- _EXERCISE DATA_:
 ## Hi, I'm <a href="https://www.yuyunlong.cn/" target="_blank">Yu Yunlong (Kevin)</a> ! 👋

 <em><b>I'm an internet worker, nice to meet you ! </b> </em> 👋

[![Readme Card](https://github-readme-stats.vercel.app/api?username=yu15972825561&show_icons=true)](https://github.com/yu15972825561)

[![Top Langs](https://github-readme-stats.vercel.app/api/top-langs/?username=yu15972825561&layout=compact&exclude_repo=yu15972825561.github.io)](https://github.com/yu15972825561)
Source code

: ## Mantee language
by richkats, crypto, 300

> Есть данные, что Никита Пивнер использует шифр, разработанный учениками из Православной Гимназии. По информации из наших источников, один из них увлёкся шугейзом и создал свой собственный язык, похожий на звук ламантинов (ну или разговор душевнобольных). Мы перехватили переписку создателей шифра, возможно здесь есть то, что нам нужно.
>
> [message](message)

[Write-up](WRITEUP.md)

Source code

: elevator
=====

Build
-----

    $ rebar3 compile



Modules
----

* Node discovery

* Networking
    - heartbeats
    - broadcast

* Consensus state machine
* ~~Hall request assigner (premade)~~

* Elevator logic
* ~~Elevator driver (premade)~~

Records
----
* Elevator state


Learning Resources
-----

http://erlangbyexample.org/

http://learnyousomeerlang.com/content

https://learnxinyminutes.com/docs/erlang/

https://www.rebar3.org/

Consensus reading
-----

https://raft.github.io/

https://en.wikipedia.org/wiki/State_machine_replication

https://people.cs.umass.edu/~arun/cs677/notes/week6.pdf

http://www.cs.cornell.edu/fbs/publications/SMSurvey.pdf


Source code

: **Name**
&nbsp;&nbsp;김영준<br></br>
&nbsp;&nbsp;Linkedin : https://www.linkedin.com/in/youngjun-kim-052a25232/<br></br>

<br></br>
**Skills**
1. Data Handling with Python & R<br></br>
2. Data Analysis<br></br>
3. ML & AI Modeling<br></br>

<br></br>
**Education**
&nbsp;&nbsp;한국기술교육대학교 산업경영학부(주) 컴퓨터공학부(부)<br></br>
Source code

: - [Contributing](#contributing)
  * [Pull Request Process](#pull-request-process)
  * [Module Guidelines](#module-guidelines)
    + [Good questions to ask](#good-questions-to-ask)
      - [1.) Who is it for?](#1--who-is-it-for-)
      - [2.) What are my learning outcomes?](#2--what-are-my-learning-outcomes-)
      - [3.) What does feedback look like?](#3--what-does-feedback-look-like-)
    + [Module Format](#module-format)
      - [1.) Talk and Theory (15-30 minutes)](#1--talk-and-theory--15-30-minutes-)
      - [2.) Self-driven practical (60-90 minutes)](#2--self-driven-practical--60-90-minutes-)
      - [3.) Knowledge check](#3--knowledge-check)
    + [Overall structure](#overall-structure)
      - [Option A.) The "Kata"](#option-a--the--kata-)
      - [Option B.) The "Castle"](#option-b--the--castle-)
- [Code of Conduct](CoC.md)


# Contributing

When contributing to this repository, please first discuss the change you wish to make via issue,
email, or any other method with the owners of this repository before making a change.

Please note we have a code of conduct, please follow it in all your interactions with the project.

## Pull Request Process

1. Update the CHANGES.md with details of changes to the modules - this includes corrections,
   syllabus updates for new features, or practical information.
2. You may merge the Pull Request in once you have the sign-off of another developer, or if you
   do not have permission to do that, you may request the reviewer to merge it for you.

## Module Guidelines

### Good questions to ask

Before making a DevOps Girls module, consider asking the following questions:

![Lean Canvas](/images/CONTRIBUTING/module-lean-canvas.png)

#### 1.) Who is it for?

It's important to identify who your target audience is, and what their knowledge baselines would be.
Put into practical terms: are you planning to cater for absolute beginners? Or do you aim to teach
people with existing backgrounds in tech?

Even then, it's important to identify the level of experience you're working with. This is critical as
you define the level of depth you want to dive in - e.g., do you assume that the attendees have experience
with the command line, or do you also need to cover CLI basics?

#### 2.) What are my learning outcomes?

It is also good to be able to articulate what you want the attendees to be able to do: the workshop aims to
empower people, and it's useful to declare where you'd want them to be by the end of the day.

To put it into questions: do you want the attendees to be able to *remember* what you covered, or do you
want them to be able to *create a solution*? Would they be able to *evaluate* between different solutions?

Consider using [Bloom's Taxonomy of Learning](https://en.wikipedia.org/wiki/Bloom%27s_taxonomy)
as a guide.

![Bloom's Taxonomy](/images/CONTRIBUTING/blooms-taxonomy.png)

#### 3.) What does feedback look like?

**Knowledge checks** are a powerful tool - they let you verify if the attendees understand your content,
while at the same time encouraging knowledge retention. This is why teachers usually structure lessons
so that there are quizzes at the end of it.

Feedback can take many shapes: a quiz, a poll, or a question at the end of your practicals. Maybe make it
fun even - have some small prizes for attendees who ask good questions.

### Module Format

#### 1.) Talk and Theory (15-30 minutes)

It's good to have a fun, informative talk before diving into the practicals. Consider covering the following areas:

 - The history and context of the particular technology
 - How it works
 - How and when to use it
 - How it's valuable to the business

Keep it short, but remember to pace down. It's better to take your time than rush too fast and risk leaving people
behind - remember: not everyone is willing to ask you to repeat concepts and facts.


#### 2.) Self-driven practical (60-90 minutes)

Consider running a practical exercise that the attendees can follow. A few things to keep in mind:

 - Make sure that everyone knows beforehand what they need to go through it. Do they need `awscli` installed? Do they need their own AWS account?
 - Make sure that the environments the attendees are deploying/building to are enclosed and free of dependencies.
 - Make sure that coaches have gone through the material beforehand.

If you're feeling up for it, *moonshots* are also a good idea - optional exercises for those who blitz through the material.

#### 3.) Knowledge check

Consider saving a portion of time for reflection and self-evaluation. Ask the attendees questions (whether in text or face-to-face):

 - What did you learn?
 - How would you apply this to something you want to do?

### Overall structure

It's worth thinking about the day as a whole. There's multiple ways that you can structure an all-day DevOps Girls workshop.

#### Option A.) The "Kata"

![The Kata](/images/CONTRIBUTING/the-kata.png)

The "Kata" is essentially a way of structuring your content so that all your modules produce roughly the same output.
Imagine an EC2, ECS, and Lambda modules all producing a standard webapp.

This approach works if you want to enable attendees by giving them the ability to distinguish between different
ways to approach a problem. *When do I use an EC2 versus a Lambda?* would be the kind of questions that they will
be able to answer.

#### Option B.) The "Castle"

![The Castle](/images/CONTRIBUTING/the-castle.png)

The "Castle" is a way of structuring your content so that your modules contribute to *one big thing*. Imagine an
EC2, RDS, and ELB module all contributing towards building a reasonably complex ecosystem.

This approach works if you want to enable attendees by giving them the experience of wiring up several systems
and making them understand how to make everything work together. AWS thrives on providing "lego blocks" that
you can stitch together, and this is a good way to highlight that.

- _YOUR TASK_: Word for word, copy out the entries.

- _SOLUTION FOR THIS TASK_:
 ## Hi, I'm <a href="https://www.yuyunlong.cn/" target="_blank">Yu Yunlong (Kevin)</a> ! 👋

 <em><b>I'm an internet worker, nice to meet you ! </b> </em> 👋

[![Readme Card](https://github-readme-stats.vercel.app/api?username=yu15972825561&show_icons=true)](https://github.com/yu15972825561)

[![Top Langs](https://github-readme-stats.vercel.app/api/top-langs/?username=yu15972825561&layout=compact&exclude_repo=yu15972825561.github.io)](https://github.com/yu15972825561)
Source code

: ## Mantee language
by richkats, crypto, 300

> Есть данные, что Никита Пивнер использует шифр, разработанный учениками из Православной Гимназии. По информации из наших источников, один из них увлёкся шугейзом и создал свой собственный язык, похожий на звук ламантинов (ну или разговор душевнобольных). Мы перехватили переписку создателей шифра, возможно здесь есть то, что нам нужно.
>
> [message](message)

[Write-up](WRITEUP.md)

Source code

: elevator
=====

Build
-----

    $ rebar3 compile



Modules
----

* Node discovery

* Networking
    - heartbeats
    - broadcast

* Consensus state machine
* ~~Hall request assigner (premade)~~

* Elevator logic
* ~~Elevator driver (premade)~~

Records
----
* Elevator state


Learning Resources
-----

http://erlangbyexample.org/

http://learnyousomeerlang.com/content

https://learnxinyminutes.com/docs/erlang/

https://www.rebar3.org/

Consensus reading
-----

https://raft.github.io/

https://en.wikipedia.org/wiki/State_machine_replication

https://people.cs.umass.edu/~arun/cs677/notes/week6.pdf

http://www.cs.cornell.edu/fbs/publications/SMSurvey.pdf


Source code

: **Name**
&nbsp;&nbsp;김영준<br></br>
&nbsp;&nbsp;Linkedin : https://www.linkedin.com/in/youngjun-kim-052a25232/<br></br>

<br></br>
**Skills**
1. Data Handling with Python & R<br></br>
2. Data Analysis<br></br>
3. ML & AI Modeling<br></br>

<br></br>
**Education**
&nbsp;&nbsp;한국기술교육대학교 산업경영학부(주) 컴퓨터공학부(부)<br></br>
Source code

: - [Contributing](#contributing)
  * [Pull Request Process](#pull-request-process)
  * [Module Guidelines](#module-guidelines)
    + [Good questions to ask](#good-questions-to-ask)
      - [1.) Who is it for?](#1--who-is-it-for-)
      - [2.) What are my learning outcomes?](#2--what-are-my-learning-outcomes-)
      - [3.) What does feedback look like?](#3--what-does-feedback-look-like-)
    + [Module Format](#module-format)
      - [1.) Talk and Theory (15-30 minutes)](#1--talk-and-theory--15-30-minutes-)
      - [2.) Self-driven practical (60-90 minutes)](#2--self-driven-practical--60-90-minutes-)
      - [3.) Knowledge check](#3--knowledge-check)
    + [Overall structure](#overall-structure)
      - [Option A.) The "Kata"](#option-a--the--kata-)
      - [Option B.) The "Castle"](#option-b--the--castle-)
- [Code of Conduct](CoC.md)


# Contributing

When contributing to this repository, please first discuss the change you wish to make via issue,
email, or any other method with the owners of this repository before making a change.

Please note we have a code of conduct, please follow it in all your interactions with the project.

## Pull Request Process

1. Update the CHANGES.md with details of changes to the modules - this includes corrections,
   syllabus updates for new features, or practical information.
2. You may merge the Pull Request in once you have the sign-off of another developer, or if you
   do not have permission to do that, you may request the reviewer to merge it for you.

## Module Guidelines

### Good questions to ask

Before making a DevOps Girls module, consider asking the following questions:

![Lean Canvas](/images/CONTRIBUTING/module-lean-canvas.png)

#### 1.) Who is it for?

It's important to identify who your target audience is, and what their knowledge baselines would be.
Put into practical terms: are you planning to cater for absolute beginners? Or do you aim to teach
people with existing backgrounds in tech?

Even then, it's important to identify the level of experience you're working with. This is critical as
you define the level of depth you want to dive in - e.g., do you assume that the attendees have experience
with the command line, or do you also need to cover CLI basics?

#### 2.) What are my learning outcomes?

It is also good to be able to articulate what you want the attendees to be able to do: the workshop aims to
empower people, and it's useful to declare where you'd want them to be by the end of the day.

To put it into questions: do you want the attendees to be able to *remember* what you covered, or do you
want them to be able to *create a solution*? Would they be able to *evaluate* between different solutions?

Consider using [Bloom's Taxonomy of Learning](https://en.wikipedia.org/wiki/Bloom%27s_taxonomy)
as a guide.

![Bloom's Taxonomy](/images/CONTRIBUTING/blooms-taxonomy.png)

#### 3.) What does feedback look like?

**Knowledge checks** are a powerful tool - they let you verify if the attendees understand your content,
while at the same time encouraging knowledge retention. This is why teachers usually structure lessons
so that there are quizzes at the end of it.

Feedback can take many shapes: a quiz, a poll, or a question at the end of your practicals. Maybe make it
fun even - have some small prizes for attendees who ask good questions.

### Module Format

#### 1.) Talk and Theory (15-30 minutes)

It's good to have a fun, informative talk before diving into the practicals. Consider covering the following areas:

 - The history and context of the particular technology
 - How it works
 - How and when to use it
 - How it's valuable to the business

Keep it short, but remember to pace down. It's better to take your time than rush too fast and risk leaving people
behind - remember: not everyone is willing to ask you to repeat concepts and facts.


#### 2.) Self-driven practical (60-90 minutes)

Consider running a practical exercise that the attendees can follow. A few things to keep in mind:

 - Make sure that everyone knows beforehand what they need to go through it. Do they need `awscli` installed? Do they need their own AWS account?
 - Make sure that the environments the attendees are deploying/building to are enclosed and free of dependencies.
 - Make sure that coaches have gone through the material beforehand.

If you're feeling up for it, *moonshots* are also a good idea - optional exercises for those who blitz through the material.

#### 3.) Knowledge check

Consider saving a portion of time for reflection and self-evaluation. Ask the attendees questions (whether in text or face-to-face):

 - What did you learn?
 - How would you apply this to something you want to do?

### Overall structure

It's worth thinking about the day as a whole. There's multiple ways that you can structure an all-day DevOps Girls workshop.

#### Option A.) The "Kata"

![The Kata](/images/CONTRIBUTING/the-kata.png)

The "Kata" is essentially a way of structuring your content so that all your modules produce roughly the same output.
Imagine an EC2, ECS, and Lambda modules all producing a standard webapp.

This approach works if you want to enable attendees by giving them the ability to distinguish between different
ways to approach a problem. *When do I use an EC2 versus a Lambda?* would be the kind of questions that they will
be able to answer.

#### Option B.) The "Castle"

![The Castle](/images/CONTRIBUTING/the-castle.png)

The "Castle" is a way of structuring your content so that your modules contribute to *one big thing*. Imagine an
EC2, RDS, and ELB module all contributing towards building a reasonably complex ecosystem.

This approach works if you want to enable attendees by giving them the experience of wiring up several systems
and making them understand how to make everything work together. AWS thrives on providing "lego blocks" that
you can stitch together, and this is a good way to highlight that.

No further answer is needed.